What is expected:
Give the entries again exactly. Skip the pictures.

- - -

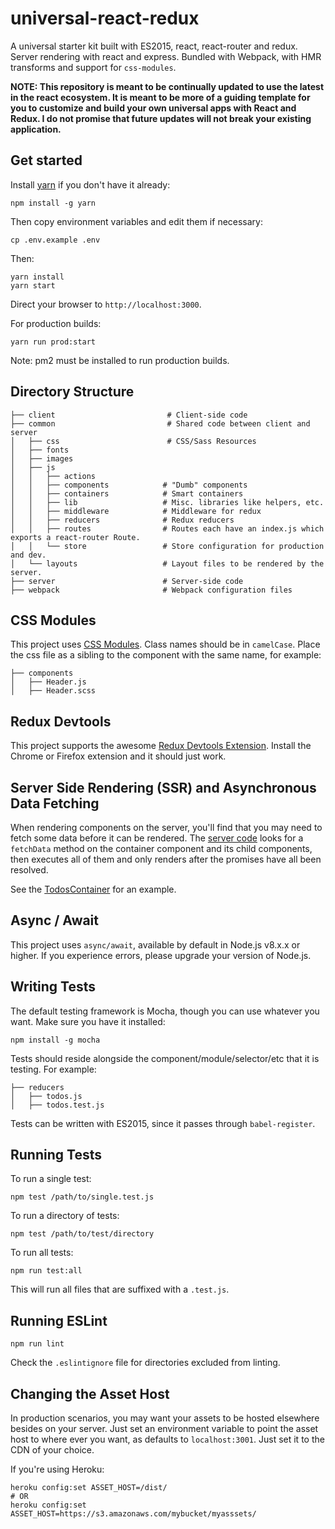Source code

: # universal-react-redux

A universal starter kit built with ES2015, react, react-router and redux. Server
rendering with react and express. Bundled with Webpack, with HMR transforms and
support for `css-modules`.

**NOTE: This repository is meant to be continually updated to use the latest in
the react ecosystem. It is meant to be more of a guiding template for you to
customize and build your own universal apps with React and Redux. I do not
promise that future updates will not break your existing application.**

## Get started

Install [yarn](https://github.com/yarnpkg/yarn) if you don't have it already:
```
npm install -g yarn
```

Then copy environment variables and edit them if necessary:
```
cp .env.example .env
```

Then:
```
yarn install
yarn start
```

Direct your browser to `http://localhost:3000`.

For production builds:

```
yarn run prod:start
```

Note: pm2 must be installed to run production builds.

## Directory Structure
```
├── client                         # Client-side code
├── common                         # Shared code between client and server
│   ├── css                        # CSS/Sass Resources
│   ├── fonts
│   ├── images
│   ├── js
│   │   ├── actions
│   │   ├── components            # "Dumb" components
│   │   ├── containers            # Smart containers
│   │   ├── lib                   # Misc. libraries like helpers, etc.
│   │   ├── middleware            # Middleware for redux
│   │   ├── reducers              # Redux reducers
│   │   ├── routes                # Routes each have an index.js which exports a react-router Route.
│   │   └── store                 # Store configuration for production and dev.
│   └── layouts                   # Layout files to be rendered by the server.
├── server                        # Server-side code
├── webpack                       # Webpack configuration files
```

## CSS Modules
This project uses [CSS Modules](https://github.com/css-modules/css-modules).
Class names should be in `camelCase`. Place the css file as a sibling to the
component with the same name, for example:
```
├── components
│   ├── Header.js
│   ├── Header.scss
```

## Redux Devtools
This project supports the awesome [Redux Devtools Extension](https://github.com/zalmoxisus/redux-devtools-extension). Install the
Chrome or Firefox extension and it should just work.

## Server Side Rendering (SSR) and Asynchronous Data Fetching
When rendering components on the server, you'll find that you may need to fetch
some data before it can be rendered. The [server code](server/server.js) looks
for a `fetchData` method on the container component and its child components,
then executes all of them and only renders after the promises have all been
resolved.

See the [TodosContainer](common/js/containers/Todos/index.js) for an example.

## Async / Await
This project uses `async/await`, available by default in Node.js v8.x.x or
higher. If you experience errors, please upgrade your version of Node.js.

## Writing Tests
The default testing framework is Mocha, though you can use whatever you want.
Make sure you have it installed:

```
npm install -g mocha
```

Tests should reside alongside the component/module/selector/etc that it is
testing. For example:

```
├── reducers
│   ├── todos.js
│   ├── todos.test.js
```

Tests can be written with ES2015, since it passes through `babel-register`.

## Running Tests
To run a single test:
```
npm test /path/to/single.test.js
```

To run a directory of tests:

```
npm test /path/to/test/directory
```

To run all tests:

```
npm run test:all
```

This will run all files that are suffixed with a `.test.js`.

## Running ESLint

```
npm run lint
```

Check the `.eslintignore` file for directories excluded from linting.

## Changing the Asset Host

In production scenarios, you may want your assets to be hosted elsewhere besides
on your server. Just set an environment variable to point the asset host to
where ever you want, as defaults to `localhost:3001`. Just set it to the CDN of
your choice.

If you're using Heroku:
```
heroku config:set ASSET_HOST=/dist/
# OR
heroku config:set ASSET_HOST=https://s3.amazonaws.com/mybucket/myasssets/
```
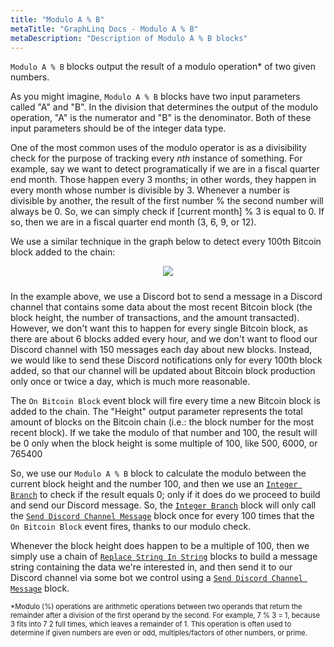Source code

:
 ```yaml
---
title: "Modulo A % B"
metaTitle: "GraphLinq Docs - Modulo A % B"
metaDescription: "Description of Modulo A % B blocks"
---
```

`Modulo A % B` blocks output the result of a modulo operation* of two given numbers. 

As you might imagine, `Modulo A % B` blocks have two input parameters called "A" and "B". In the division that determines the output of the modulo operation, "A" is the numerator and "B" is the denominator. Both of these input parameters should be of the integer data type.

One of the most common uses of the modulo operator is as a divisibility check for the purpose of tracking every *nth* instance of something. For example, say we want to detect programatically if we are in a fiscal quarter end month. Those happen every 3 months; in other words, they happen in every month whose number is divisible by 3. Whenever a number is divisible by another, the result of the first number % the second number will always be 0. So, we can simply check if  [current month] % 3 is equal to 0. If so, then we are in a fiscal quarter end month (3, 6, 9, or 12).

We use a similar technique in the graph below to detect every 100th Bitcoin block added to the chain:

<center>
<img src="https://i.imgur.com/kEAG6jp.png"
     style="margin-bottom:10px;" />
</center>

In the example above, we use a Discord bot to send a message in a Discord channel that contains some data about the most recent Bitcoin block (the block height, the number of transactions, and the amount transacted). However, we don't want this to happen for every single Bitcoin block, as there are about 6 blocks added every hour, and we don't want to flood our Discord channel with 150 messages each day about new blocks. Instead, we would like to send these Discord notifications only for every 100th block added, so that our channel will be updated about Bitcoin block production only once or twice a day, which is much more reasonable.

The `On Bitcoin Block` event block will fire every time a new Bitcoin block is added to the chain. The "Height" output parameter represents the total amount of blocks on the Bitcoin chain (i.e.: the block number for the most recent block). If we take the modulo of that number and 100, the result will be 0 only when the block height is some multiple of 100, like 500, 6000, or 765400

So, we use our `Modulo A % B` block to calculate the modulo between the current block height and the number 100, and then we use an <a href="/blockTypes/14-baseCondition/3-integerBranch"> `Integer Branch`</a> to check if the result equals 0; only if it does do we proceed to build and send our Discord message. So, the <a href="/blockTypes/14-baseCondition/3-integerBranch"> `Integer Branch`</a> block will only call the <a href="/blockTypes/39-discord/12-sendDiscordChannelMessage"> `Send Discord Channel Message`</a> block once for every 100 times that the `On Bitcoin Block` event fires, thanks to our modulo check.

Whenever the block height does happen to be a multiple of 100, then we simply use a chain of <a href="/blockTypes/6-string/3-replaceStringInString"> `Replace String In String`</a> blocks to build a message string containing the data we're interested in, and then send it to our Discord channel via some bot we control using a <a href="/blockTypes/39-discord/12-sendDiscordChannelMessage"> `Send Discord Channel Message`</a> block.

<span style="font-size:.8em;">*Modulo (%) operations are arithmetic operations between two operands that return the remainder after a division of the first operand by the second. For example, 7 % 3 = 1, because 3 fits into 7 2 full times, which leaves a remainder of 1. This operation is often used to determine if given numbers are even or odd, multiples/factors of other numbers, or prime.</span>
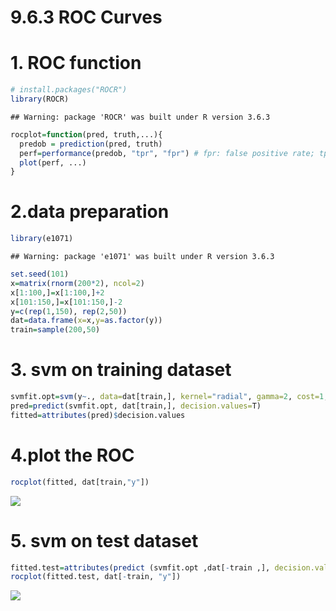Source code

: 9.6.3 ROC Curves
================

# 1. ROC function

``` r
# install.packages("ROCR")
library(ROCR)
```

    ## Warning: package 'ROCR' was built under R version 3.6.3

``` r
rocplot=function(pred, truth,...){
  predob = prediction(pred, truth)
  perf=performance(predob, "tpr", "fpr") # fpr: false positive rate; tpr: true positive rate
  plot(perf, ...)
}
```

# 2.data preparation

``` r
library(e1071)
```

    ## Warning: package 'e1071' was built under R version 3.6.3

``` r
set.seed(101)
x=matrix(rnorm(200*2), ncol=2)
x[1:100,]=x[1:100,]+2
x[101:150,]=x[101:150,]-2
y=c(rep(1,150), rep(2,50))
dat=data.frame(x=x,y=as.factor(y))
train=sample(200,50)
```

# 3. svm on training dataset

``` r
svmfit.opt=svm(y~., data=dat[train,], kernel="radial", gamma=2, cost=1, decision.values=T) #decision.values gives the fitted values of the observations
pred=predict(svmfit.opt, dat[train,], decision.values=T)
fitted=attributes(pred)$decision.values
```

# 4.plot the ROC

``` r
rocplot(fitted, dat[train,"y"])
```

![](9.6.3-ROC-Curves_files/figure-gfm/unnamed-chunk-4-1.png)<!-- -->

# 5. svm on test dataset

``` r
fitted.test=attributes(predict (svmfit.opt ,dat[-train ,], decision.values =T))$decision.values
rocplot(fitted.test, dat[-train, "y"])
```

![](9.6.3-ROC-Curves_files/figure-gfm/unnamed-chunk-5-1.png)<!-- -->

- - -

Answer for this exercise:
Source code

: # universal-react-redux

A universal starter kit built with ES2015, react, react-router and redux. Server
rendering with react and express. Bundled with Webpack, with HMR transforms and
support for `css-modules`.

**NOTE: This repository is meant to be continually updated to use the latest in
the react ecosystem. It is meant to be more of a guiding template for you to
customize and build your own universal apps with React and Redux. I do not
promise that future updates will not break your existing application.**

## Get started

Install [yarn](https://github.com/yarnpkg/yarn) if you don't have it already:
```
npm install -g yarn
```

Then copy environment variables and edit them if necessary:
```
cp .env.example .env
```

Then:
```
yarn install
yarn start
```

Direct your browser to `http://localhost:3000`.

For production builds:

```
yarn run prod:start
```

Note: pm2 must be installed to run production builds.

## Directory Structure
```
├── client                         # Client-side code
├── common                         # Shared code between client and server
│   ├── css                        # CSS/Sass Resources
│   ├── fonts
│   ├── images
│   ├── js
│   │   ├── actions
│   │   ├── components            # "Dumb" components
│   │   ├── containers            # Smart containers
│   │   ├── lib                   # Misc. libraries like helpers, etc.
│   │   ├── middleware            # Middleware for redux
│   │   ├── reducers              # Redux reducers
│   │   ├── routes                # Routes each have an index.js which exports a react-router Route.
│   │   └── store                 # Store configuration for production and dev.
│   └── layouts                   # Layout files to be rendered by the server.
├── server                        # Server-side code
├── webpack                       # Webpack configuration files
```

## CSS Modules
This project uses [CSS Modules](https://github.com/css-modules/css-modules).
Class names should be in `camelCase`. Place the css file as a sibling to the
component with the same name, for example:
```
├── components
│   ├── Header.js
│   ├── Header.scss
```

## Redux Devtools
This project supports the awesome [Redux Devtools Extension](https://github.com/zalmoxisus/redux-devtools-extension). Install the
Chrome or Firefox extension and it should just work.

## Server Side Rendering (SSR) and Asynchronous Data Fetching
When rendering components on the server, you'll find that you may need to fetch
some data before it can be rendered. The [server code](server/server.js) looks
for a `fetchData` method on the container component and its child components,
then executes all of them and only renders after the promises have all been
resolved.

See the [TodosContainer](common/js/containers/Todos/index.js) for an example.

## Async / Await
This project uses `async/await`, available by default in Node.js v8.x.x or
higher. If you experience errors, please upgrade your version of Node.js.

## Writing Tests
The default testing framework is Mocha, though you can use whatever you want.
Make sure you have it installed:

```
npm install -g mocha
```

Tests should reside alongside the component/module/selector/etc that it is
testing. For example:

```
├── reducers
│   ├── todos.js
│   ├── todos.test.js
```

Tests can be written with ES2015, since it passes through `babel-register`.

## Running Tests
To run a single test:
```
npm test /path/to/single.test.js
```

To run a directory of tests:

```
npm test /path/to/test/directory
```

To run all tests:

```
npm run test:all
```

This will run all files that are suffixed with a `.test.js`.

## Running ESLint

```
npm run lint
```

Check the `.eslintignore` file for directories excluded from linting.

## Changing the Asset Host

In production scenarios, you may want your assets to be hosted elsewhere besides
on your server. Just set an environment variable to point the asset host to
where ever you want, as defaults to `localhost:3001`. Just set it to the CDN of
your choice.

If you're using Heroku:
```
heroku config:set ASSET_HOST=/dist/
# OR
heroku config:set ASSET_HOST=https://s3.amazonaws.com/mybucket/myasssets/
```
Source code

:
 ```yaml
---
title: "Modulo A % B"
metaTitle: "GraphLinq Docs - Modulo A % B"
metaDescription: "Description of Modulo A % B blocks"
---
```

`Modulo A % B` blocks output the result of a modulo operation* of two given numbers. 

As you might imagine, `Modulo A % B` blocks have two input parameters called "A" and "B". In the division that determines the output of the modulo operation, "A" is the numerator and "B" is the denominator. Both of these input parameters should be of the integer data type.

One of the most common uses of the modulo operator is as a divisibility check for the purpose of tracking every *nth* instance of something. For example, say we want to detect programatically if we are in a fiscal quarter end month. Those happen every 3 months; in other words, they happen in every month whose number is divisible by 3. Whenever a number is divisible by another, the result of the first number % the second number will always be 0. So, we can simply check if  [current month] % 3 is equal to 0. If so, then we are in a fiscal quarter end month (3, 6, 9, or 12).

We use a similar technique in the graph below to detect every 100th Bitcoin block added to the chain:

<center>
<img src="https://i.imgur.com/kEAG6jp.png"
     style="margin-bottom:10px;" />
</center>

In the example above, we use a Discord bot to send a message in a Discord channel that contains some data about the most recent Bitcoin block (the block height, the number of transactions, and the amount transacted). However, we don't want this to happen for every single Bitcoin block, as there are about 6 blocks added every hour, and we don't want to flood our Discord channel with 150 messages each day about new blocks. Instead, we would like to send these Discord notifications only for every 100th block added, so that our channel will be updated about Bitcoin block production only once or twice a day, which is much more reasonable.

The `On Bitcoin Block` event block will fire every time a new Bitcoin block is added to the chain. The "Height" output parameter represents the total amount of blocks on the Bitcoin chain (i.e.: the block number for the most recent block). If we take the modulo of that number and 100, the result will be 0 only when the block height is some multiple of 100, like 500, 6000, or 765400

So, we use our `Modulo A % B` block to calculate the modulo between the current block height and the number 100, and then we use an <a href="/blockTypes/14-baseCondition/3-integerBranch"> `Integer Branch`</a> to check if the result equals 0; only if it does do we proceed to build and send our Discord message. So, the <a href="/blockTypes/14-baseCondition/3-integerBranch"> `Integer Branch`</a> block will only call the <a href="/blockTypes/39-discord/12-sendDiscordChannelMessage"> `Send Discord Channel Message`</a> block once for every 100 times that the `On Bitcoin Block` event fires, thanks to our modulo check.

Whenever the block height does happen to be a multiple of 100, then we simply use a chain of <a href="/blockTypes/6-string/3-replaceStringInString"> `Replace String In String`</a> blocks to build a message string containing the data we're interested in, and then send it to our Discord channel via some bot we control using a <a href="/blockTypes/39-discord/12-sendDiscordChannelMessage"> `Send Discord Channel Message`</a> block.

<span style="font-size:.8em;">*Modulo (%) operations are arithmetic operations between two operands that return the remainder after a division of the first operand by the second. For example, 7 % 3 = 1, because 3 fits into 7 2 full times, which leaves a remainder of 1. This operation is often used to determine if given numbers are even or odd, multiples/factors of other numbers, or prime.</span>
Source code

: 9.6.3 ROC Curves
================

# 1. ROC function

``` r
# install.packages("ROCR")
library(ROCR)
```

    ## Warning: package 'ROCR' was built under R version 3.6.3

``` r
rocplot=function(pred, truth,...){
  predob = prediction(pred, truth)
  perf=performance(predob, "tpr", "fpr") # fpr: false positive rate; tpr: true positive rate
  plot(perf, ...)
}
```

# 2.data preparation

``` r
library(e1071)
```

    ## Warning: package 'e1071' was built under R version 3.6.3

``` r
set.seed(101)
x=matrix(rnorm(200*2), ncol=2)
x[1:100,]=x[1:100,]+2
x[101:150,]=x[101:150,]-2
y=c(rep(1,150), rep(2,50))
dat=data.frame(x=x,y=as.factor(y))
train=sample(200,50)
```

# 3. svm on training dataset

``` r
svmfit.opt=svm(y~., data=dat[train,], kernel="radial", gamma=2, cost=1, decision.values=T) #decision.values gives the fitted values of the observations
pred=predict(svmfit.opt, dat[train,], decision.values=T)
fitted=attributes(pred)$decision.values
```

# 4.plot the ROC

``` r
rocplot(fitted, dat[train,"y"])
```

![](9.6.3-ROC-Curves_files/figure-gfm/unnamed-chunk-4-1.png)<!-- -->

# 5. svm on test dataset

``` r
fitted.test=attributes(predict (svmfit.opt ,dat[-train ,], decision.values =T))$decision.values
rocplot(fitted.test, dat[-train, "y"])
```

![](9.6.3-ROC-Curves_files/figure-gfm/unnamed-chunk-5-1.png)<!-- -->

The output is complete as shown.